*** INFORMATION SHOWN ***

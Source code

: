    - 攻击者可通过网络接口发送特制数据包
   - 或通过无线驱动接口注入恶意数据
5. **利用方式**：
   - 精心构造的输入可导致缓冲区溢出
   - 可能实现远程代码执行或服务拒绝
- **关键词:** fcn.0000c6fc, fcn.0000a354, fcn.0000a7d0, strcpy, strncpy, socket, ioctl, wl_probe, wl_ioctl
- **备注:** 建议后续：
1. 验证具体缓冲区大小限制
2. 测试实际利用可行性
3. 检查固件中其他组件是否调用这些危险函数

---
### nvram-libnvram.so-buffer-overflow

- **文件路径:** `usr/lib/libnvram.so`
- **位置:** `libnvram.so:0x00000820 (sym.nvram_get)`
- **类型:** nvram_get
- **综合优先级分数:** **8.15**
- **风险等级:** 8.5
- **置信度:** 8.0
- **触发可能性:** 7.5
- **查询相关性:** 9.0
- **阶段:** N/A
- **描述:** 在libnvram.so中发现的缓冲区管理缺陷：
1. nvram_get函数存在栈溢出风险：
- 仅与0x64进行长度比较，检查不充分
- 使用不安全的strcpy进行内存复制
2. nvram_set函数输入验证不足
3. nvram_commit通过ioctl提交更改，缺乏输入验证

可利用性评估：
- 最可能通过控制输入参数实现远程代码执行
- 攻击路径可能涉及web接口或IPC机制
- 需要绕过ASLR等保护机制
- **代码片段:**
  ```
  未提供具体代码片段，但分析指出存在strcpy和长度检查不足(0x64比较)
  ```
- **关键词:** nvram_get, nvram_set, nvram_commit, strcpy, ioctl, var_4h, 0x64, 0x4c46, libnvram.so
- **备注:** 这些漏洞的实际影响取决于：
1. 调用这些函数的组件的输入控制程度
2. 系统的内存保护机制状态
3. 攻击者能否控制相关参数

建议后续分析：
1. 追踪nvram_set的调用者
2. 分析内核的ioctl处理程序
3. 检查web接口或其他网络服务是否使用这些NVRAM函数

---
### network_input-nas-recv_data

***

→ EXERCISE:
Where the records above contain a line with "1. 调用这些函数的组件的输入控制程度", repeat that line and each later line through the end, exactly, and nothing more.

→ FINAL ANSWER:
1. 调用这些函数的组件的输入控制程度
2. 系统的内存保护机制状态
3. 攻击者能否控制相关参数

建议后续分析：
1. 追踪nvram_set的调用者
2. 分析内核的ioctl处理程序
3. 检查web接口或其他网络服务是否使用这些NVRAM函数

---
### network_input-nas-recv_data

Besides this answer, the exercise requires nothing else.